In order to further examine this phenotype, the MudK insertion of the corresponding clone was transduced into a fresh LT2 strain and a phage-free transductant (designated LT2K7) was streaked across wild-type P22 (P22 wt) on LB X-Gal agar (Figure 1D). As a result, we found LT2K7 to turn from white to blue upon encountering P22, suggesting that phage P22 is causally involved in triggering lacZ expression in LT2K7.
MudK of LT2K7 maps to the dgoT gene
The MudK insertion site of LT2K7 was mapped to the dgoRKAT operon. DNA sequence analysis revealed that the MudK insertion resulted in a translational fusion of the lacZ reporter gene to dgoT (Figure 2A). The dgoR gene located at the beginning of the operon is predicted to function as an autorepressor [15] and indeed LT2K7 ΔdgoR constitutively expressed the dgoT::MudK fusion (Figure 2B), regardless of infection by P22 wt. Furthermore, increasing the level of DgoR by providing the corresponding gene on a multicopy plasmid (pFPV-dgoR) was able to abolish induction of dgoT::MudK by P22 wt, but had no obvious effect on phage infection per se (Figure 2C). These data suggest that infection by P22 interferes with autorepression of the dgo operon in LT2.

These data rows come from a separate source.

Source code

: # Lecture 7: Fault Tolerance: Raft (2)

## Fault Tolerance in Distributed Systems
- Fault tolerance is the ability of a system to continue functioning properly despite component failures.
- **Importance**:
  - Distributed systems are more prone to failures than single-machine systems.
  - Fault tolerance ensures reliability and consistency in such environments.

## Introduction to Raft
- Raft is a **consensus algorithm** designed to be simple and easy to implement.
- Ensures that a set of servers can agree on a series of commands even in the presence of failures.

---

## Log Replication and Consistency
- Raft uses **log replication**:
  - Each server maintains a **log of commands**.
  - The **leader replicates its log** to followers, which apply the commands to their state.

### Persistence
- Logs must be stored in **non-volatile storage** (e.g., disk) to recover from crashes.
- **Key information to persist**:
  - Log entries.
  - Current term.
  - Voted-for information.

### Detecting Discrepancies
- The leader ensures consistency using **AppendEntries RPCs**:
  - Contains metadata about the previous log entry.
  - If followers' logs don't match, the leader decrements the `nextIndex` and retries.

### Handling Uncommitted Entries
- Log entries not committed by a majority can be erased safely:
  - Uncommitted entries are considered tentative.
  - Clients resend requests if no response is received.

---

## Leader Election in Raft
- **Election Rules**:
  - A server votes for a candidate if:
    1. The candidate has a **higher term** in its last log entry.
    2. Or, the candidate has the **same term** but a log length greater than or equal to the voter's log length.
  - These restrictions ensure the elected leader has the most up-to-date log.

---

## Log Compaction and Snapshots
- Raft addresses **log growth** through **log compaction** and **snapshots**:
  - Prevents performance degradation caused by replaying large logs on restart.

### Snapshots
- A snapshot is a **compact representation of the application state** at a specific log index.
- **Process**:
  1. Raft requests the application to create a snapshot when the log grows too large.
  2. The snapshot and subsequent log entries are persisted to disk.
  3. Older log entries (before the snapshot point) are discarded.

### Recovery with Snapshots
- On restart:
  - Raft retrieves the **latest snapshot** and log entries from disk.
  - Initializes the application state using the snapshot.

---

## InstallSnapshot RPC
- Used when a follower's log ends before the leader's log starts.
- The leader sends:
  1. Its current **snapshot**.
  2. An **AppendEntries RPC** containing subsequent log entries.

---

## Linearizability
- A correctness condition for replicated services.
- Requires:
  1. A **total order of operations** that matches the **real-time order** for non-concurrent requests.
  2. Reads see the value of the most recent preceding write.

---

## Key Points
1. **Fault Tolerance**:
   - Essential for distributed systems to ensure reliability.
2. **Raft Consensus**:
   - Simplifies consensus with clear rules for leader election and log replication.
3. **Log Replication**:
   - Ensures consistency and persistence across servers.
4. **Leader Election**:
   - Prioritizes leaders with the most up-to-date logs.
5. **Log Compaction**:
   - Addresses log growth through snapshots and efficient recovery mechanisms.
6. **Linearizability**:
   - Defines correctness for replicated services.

A P22 moron locus is responsible for specifically triggering dgo expression in LT2
Subsequently, we noticed that derepression of dgoT::MudK upon phage infection was a feature supported by P22, but not by another S. enterica specific temperate phage such as ES18 (Figure S1). This raised the possibility that induction of the dgo operon stemmed from a genetic circuit in P22, rather than from a generic host response to phage infection. To examine this, a plasmid library of random P22 genomic fragments was screened for loci able to render the LT2K7 indicator strain blue on LB X-Gal. As such, a 521 bp P22 fragment could eventually be obtained that triggered dgoT::MudK upon conditional expression (using the arabinose inducible PBAD promoter) in LT2K7. More specifically, this fragment was found to correspond to a small and unannotated locus situated between orf25 and orf80 in the late region of the P22 genome [16], [17] (Figure 3A, boxed region), and was subsequently designated as pid (for phage P22 encoded instigator of dgo expression).

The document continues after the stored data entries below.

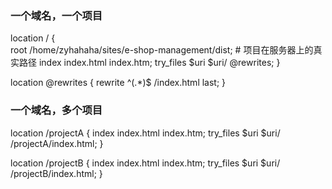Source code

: ### 一个域名，一个项目
location / {    
  root /home/zyhahaha/sites/e-shop-management/dist;  # 项目在服务器上的真实路径
  index  index.html index.htm;
  try_files $uri $uri/ @rewrites; 
} 
        
location @rewrites {
  rewrite ^(.*)$ /index.html last;
}


### 一个域名，多个项目
location /projectA {
    index  index.html index.htm;
    try_files $uri $uri/ /projectA/index.html;
}

location /projectB {
    index  index.html index.htm;
    try_files $uri $uri/ /projectB/index.html;
}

Interestingly, close inspection of the pid region revealed it to be a genuine moron locus [6], as it is integrated at a site where related phages have either no (cfr. PS34 in Figure 3B) or another insert (Figure 3B). In addition, the pid locus is further characterized (i) by the fact that it is divergently transcribed relative to its surrounding genes, indicating that its regulatory control might deviate from that of the late region, and (ii) by a 3′ Rho-independent transcriptional termination site.

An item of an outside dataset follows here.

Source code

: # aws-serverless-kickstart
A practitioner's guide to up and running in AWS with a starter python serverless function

The P22 pid locus encodes a small ORFan protein that triggers expression of the LT2 dgo operon
During our efforts to discriminate whether the pid locus encoded a small regulatory RNA or a small protein, we discovered the appearance of a distinct low molecular weight protein band on SDS-PAGE upon triggering transcription of the locus from a plasmid (pFPV-PBAD-pid) (Figure 4A). Moreover, sequencing of this protein indeed revealed peptide signatures encoded by one of the possible reading frames of the moron locus (Figure 4B). While the stop codon of this open reading frame could be inferred, the start codon was predicted by the presence of an upstream canonical Shine-Dalgarno sequence (AAGGAG) [18] (Figure 4C). Importantly, introduction of a −1 frame shift in the start codon (Figure 4C) simultaneously abolished both expression of the characteristic protein band and induction of dgoT::MudK in LT2K7 (Figure 4D), establishing this 86 amino acid and 9.23 kDa protein (termed Pid; Figure 4B) (and not a small RNA species putatively originating from the same locus) as the actual trigger of the interaction. It should be noted that subsequent deletion of the pid open reading frame in P22 correspondingly abolished induction of the dgo operon upon infection (Figure 4E), but had no noticeable impact on the ability to develop lytically or lysogenically.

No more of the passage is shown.